/MultitaskAIS

A multi-task model for vessel monitoring using AIS data streams

Primary LanguagePythonMIT LicenseMIT

MultitaskAIS

TensorFlow implementation of the model proposed in "A Multi-Task Deep Learning Architecture for Maritime Surveillance Using AIS Data Streams" (https://ieeexplore.ieee.org/abstract/document/8631498).
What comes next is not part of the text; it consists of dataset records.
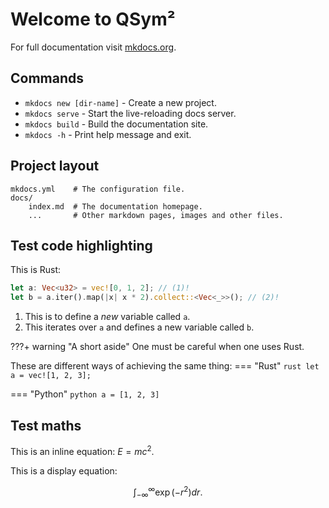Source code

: # Welcome to QSym²

For full documentation visit [mkdocs.org](https://www.mkdocs.org).

## Commands

* `mkdocs new [dir-name]` - Create a new project.
* `mkdocs serve` - Start the live-reloading docs server.
* `mkdocs build` - Build the documentation site.
* `mkdocs -h` - Print help message and exit.

## Project layout

    mkdocs.yml    # The configuration file.
    docs/
        index.md  # The documentation homepage.
        ...       # Other markdown pages, images and other files.

## Test code highlighting

This is Rust:
```rust linenums="1" hl_lines="2"
let a: Vec<u32> = vec![0, 1, 2]; // (1)!
let b = a.iter().map(|x| x * 2).collect::<Vec<_>>(); // (2)!
```

1. This is to define a *new* variable called `a`.
2. This iterates over `a` and defines a new variable called `b`.

???+ warning "A short aside"
    One must be careful when one uses Rust.

These are different ways of achieving the same thing:
=== "Rust"
    ```rust
    let a = vec![1, 2, 3];
    ```

=== "Python"
    ```python
    a = [1, 2, 3]
    ```

## Test maths

This is an inline equation: $E = mc^2$.

This is a display equation:

$$
    \int_{-\infty}^{\infty} \exp(-r^2) dr.
$$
All the codes related to the Embedding block are adapted from the source code of Filtering Variational Objectives: https://github.com/tensorflow/models/tree/master/research/fivo

Directory Structure

The elements of the code are organized as follows:

multitaskAIS.py                   # script to run the model (except the Contrario detection)
runners.py                        # graph construction code for training and evaluation
bounds.py                         # code for computing each bound
contrario.py                      # script to run the Contrario detection block
contrario_utils.py
distribution_utils.py
nested_utils.py
utils.py
get_coastline_streetmap.py        # script to download the coastline shapefile
data
├── datasets.py                   # readers for AIS dataset
├── calculate_AIS_mean.py         # calculates the mean of AIS "four-hot" vectors
├── dataset_preprocessing.py      # preprocesses the AIS datasets
└── csv2pkl.py                    # loads AIS data from *.csv files 
models
└── vrnn.py                       # variational RNN implementation
chkpt
└── ...                           # directory to keep checkpoints and summaries in
results
└── ...                           # directory to save outcomes

Requirements:

See requirements.yml

Datasets:

The MarineC dataset is provided by MarineCadastre.gov, Bureau of Ocean Energy Management, and National Oceanic and Atmospheric Administration, (marinecadastre.gov), and availble at (https://marinecadastre.gov/ais/)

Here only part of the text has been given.